We all have a magnificent capacity to experience our humanity through intimacy, and through the building of intimate relationships. This can only happen authentically through the revealing of one’s soul to another.
And what is the soul, but that limitless plane within us where we experience our deep inner knowing, our deepest longings, our most memorable joys and sorrows?
And what is a soul mate but a person whom we invite onto that plane?
In August 2013, I moved into a room in a house in northeast Austin, and amongst the pile of few things left by the previous tenant, I found a book called Soul Mates: Honoring the Mysteries of Love and Relationship by Thomas Moore. I was struck by the author’s description of the word intimacy, meaning “profoundly interior”.
“It comes from the superlative form of the Latin word inter, meaning ‘within.’ It could be translated ‘within-est,’ or ‘most within.’ In our intimate relationships, the ‘most within’ dimensions of ourselves and the others are engaged.”
Many of us shy away (even run away) from intimacy, though it’s the one thing many—if not all—of us crave.
Why wouldn’t we? We experience ourselves through one another.
My presence is a reflection of your presence.
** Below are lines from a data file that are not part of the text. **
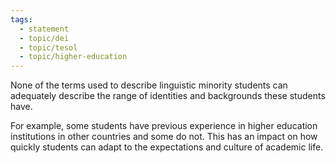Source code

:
 ```yaml
---
tags:
  - statement
  - topic/dei
  - topic/tesol
  - topic/higher-education
---
```

None of the terms used to describe linguistic minority students can adequately describe the range of identities and backgrounds these students have.

For example, some students have previous experience in higher education institutions in other countries and some do not. This has an impact on how quickly students can adapt to the expectations and culture of academic life.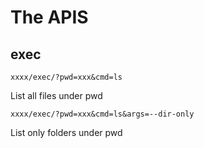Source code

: # The APIS


## exec

```uri
xxxx/exec/?pwd=xxx&cmd=ls
```
List all files under pwd

```uri
xxxx/exec/?pwd=xxx&cmd=ls&args=--dir-only
```
List only folders under pwd

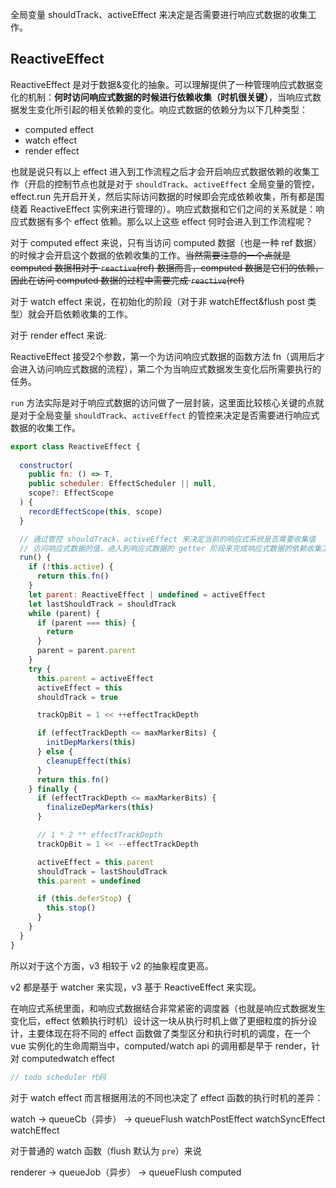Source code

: 全局变量 shouldTrack、activeEffect 来决定是否需要进行响应式数据的收集工作。

## ReactiveEffect

ReactiveEffect 是对于数据&变化的抽象。可以理解提供了一种管理响应式数据变化的机制：**何时访问响应式数据的时候进行依赖收集（时机很关键）**，当响应式数据发生变化所引起的相关依赖的变化。响应式数据的依赖分为以下几种类型：

* computed effect
* watch effect
* render effect

也就是说只有以上 effect 进入到工作流程之后才会开启响应式数据依赖的收集工作（开启的控制节点也就是对于 `shouldTrack`、`activeEffect` 全局变量的管控，effect.run 先开启开关，然后实际访问数据的时候即会完成依赖收集，所有都是围绕着 ReactiveEffect 实例来进行管理的）。响应式数据和它们之间的关系就是：响应式数据有多个 effect 依赖。那么以上这些 effect 何时会进入到工作流程呢？

对于 computed effect 来说，只有当访问 computed 数据（也是一种 ref 数据）的时候才会开启这个数据的依赖收集的工作。~~当然需要注意的一个点就是 computed 数据相对于 `reactive`(ref) 数据而言，computed 数据是它们的依赖，因此在访问 computed 数据的过程中需要完成 `reactive`(ref)~~

对于 watch effect 来说，在初始化的阶段（对于非 watchEffect&flush post 类型）就会开启依赖收集的工作。

对于 render effect 来说:


ReactiveEffect 接受2个参数，第一个为访问响应式数据的函数方法 fn（调用后才会进入访问响应式数据的流程），第二个为当响应式数据发生变化后所需要执行的任务。

`run` 方法实际是对于响应式数据的访问做了一层封装，这里面比较核心关键的点就是对于全局变量 `shouldTrack`、`activeEffect` 的管控来决定是否需要进行响应式数据的收集工作。

```javascript
export class ReactiveEffect {
  
  constructor(
    public fn: () => T,
    public scheduler: EffectScheduler || null,
    scope?: EffectScope
  ) {
    recordEffectScope(this, scope)
  }

  // 通过管控 shouldTrack、activeEffect 来决定当前的响应式系统是否需要收集值
  // 访问响应式数据的值，进入到响应式数据的 getter 阶段来完成响应式数据的依赖收集工作
  run() {
    if (!this.active) {
      return this.fn()
    }
    let parent: ReactiveEffect | undefined = activeEffect
    let lastShouldTrack = shouldTrack
    while (parent) {
      if (parent === this) {
        return
      }
      parent = parent.parent
    }
    try {
      this.parent = activeEffect
      activeEffect = this
      shouldTrack = true

      trackOpBit = 1 << ++effectTrackDepth

      if (effectTrackDepth <= maxMarkerBits) {
        initDepMarkers(this)
      } else {
        cleanupEffect(this)
      }
      return this.fn()
    } finally {
      if (effectTrackDepth <= maxMarkerBits) {
        finalizeDepMarkers(this)
      }

      // 1 * 2 ** effectTrackDepth
      trackOpBit = 1 << --effectTrackDepth

      activeEffect = this.parent
      shouldTrack = lastShouldTrack
      this.parent = undefined

      if (this.deferStop) {
        this.stop()
      }
    }
  }
}
```

所以对于这个方面，v3 相较于 v2 的抽象程度更高。

v2 都是基于 watcher 来实现，v3 基于 ReactiveEffect 来实现。

在响应式系统里面，和响应式数据结合非常紧密的调度器（也就是响应式数据发生变化后，effect 依赖执行时机）设计这一块从执行时机上做了更细粒度的拆分设计，主要体现在将不同的 effect 函数做了类型区分和执行时机的调度，在一个 vue 实例化的生命周期当中，computed/watch api 的调用都是早于 render，针对 computedwatch effect 

```javascript
// todo scheduler 代码
```

对于 watch effect 而言根据用法的不同也决定了 effect 函数的执行时机的差异：

watch -> queueCb（异步） -> queueFlush
watchPostEffect
watchSyncEffect
watchEffect

对于普通的 watch 函数（flush 默认为 `pre`）来说


renderer -> queueJob（异步） -> queueFlush
computed
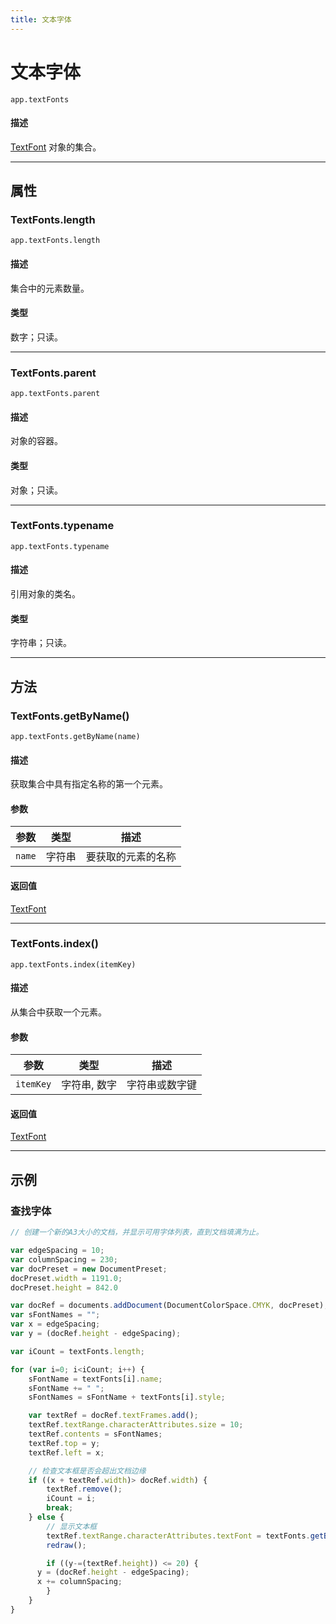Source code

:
 ```yaml
---
title: 文本字体
---
```

# 文本字体

`app.textFonts`

#### 描述

[TextFont](.././TextFont) 对象的集合。

---

## 属性

### TextFonts.length

`app.textFonts.length`

#### 描述

集合中的元素数量。

#### 类型

数字；只读。

---

### TextFonts.parent

`app.textFonts.parent`

#### 描述

对象的容器。

#### 类型

对象；只读。

---

### TextFonts.typename

`app.textFonts.typename`

#### 描述

引用对象的类名。

#### 类型

字符串；只读。

---

## 方法

### TextFonts.getByName()

`app.textFonts.getByName(name)`

#### 描述

获取集合中具有指定名称的第一个元素。

#### 参数

| 参数      | 类型   | 描述         |
| --------- | ------ | ------------------ |
| `name`    | 字符串 | 要获取的元素的名称 |

#### 返回值

[TextFont](.././TextFont)

---

### TextFonts.index()

`app.textFonts.index(itemKey)`

#### 描述

从集合中获取一个元素。

#### 参数

| 参数      | 类型     | 描述         |
| --------- | -------------- | ------------------ |
| `itemKey` | 字符串, 数字   | 字符串或数字键     |

#### 返回值

[TextFont](.././TextFont)

---

## 示例

### 查找字体

```javascript
// 创建一个新的A3大小的文档，并显示可用字体列表，直到文档填满为止。

var edgeSpacing = 10;
var columnSpacing = 230;
var docPreset = new DocumentPreset;
docPreset.width = 1191.0;
docPreset.height = 842.0

var docRef = documents.addDocument(DocumentColorSpace.CMYK, docPreset);
var sFontNames = "";
var x = edgeSpacing;
var y = (docRef.height - edgeSpacing);

var iCount = textFonts.length;

for (var i=0; i<iCount; i++) {
    sFontName = textFonts[i].name;
    sFontName += " ";
    sFontNames = sFontName + textFonts[i].style;

    var textRef = docRef.textFrames.add();
    textRef.textRange.characterAttributes.size = 10;
    textRef.contents = sFontNames;
    textRef.top = y;
    textRef.left = x;

    // 检查文本框是否会超出文档边缘
    if ((x + textRef.width)> docRef.width) {
        textRef.remove();
        iCount = i;
        break;
    } else {
        // 显示文本框
        textRef.textRange.characterAttributes.textFont = textFonts.getByName(textFonts[i].name);
        redraw();

        if ((y-=(textRef.height)) <= 20) {
      y = (docRef.height - edgeSpacing);
      x += columnSpacing;
        }
    }
}
```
My acknowledgement of you affirms your existence.
Or, it ought to.
We are in an intimacy crisis. Many people find false solace in things other than their relationships with themselves and others, and yet, relationships have been necessary for our growth as a human species.
Friendship, partnership, and community have been integral.
So what do we do when we have people in our lives with whom we cannot seem to develop that intimacy we so crave?
We simply choose to weave the tapestry of our own gifts, talents, and destiny. No one but our selves can do such a thing.
We may have people who come along and rip our tapestry to shreds, or tell us how it should be woven, or that we may as well stop weaving.
We may have people who take us away completely from our tapestry, and we may leave it abandoned for a while—waiting for us and our hands to get back to it.
We may have people who think our tapestry ugly, meaningless, strange, or silly. They may think it too loud, too colourful, too simple. They may tell us that it will never be good enough. They may call our weaving crazy, or our vision impossible.
But you’ve made the choice, and the choice is yours alone.
As you do, you will attract into your life those someones who will admire your great work of art. You will find those who see in each and every thread the dedication you have to yourself, and to weaving a gorgeous tapestry of your own design, colour, size, and taste.
We all deserve to wake up to our own ability and personal responsibility to weave.
And we deserve those someones—those soul mates—who will gaze upon the tapestry of our lives, and love the creator.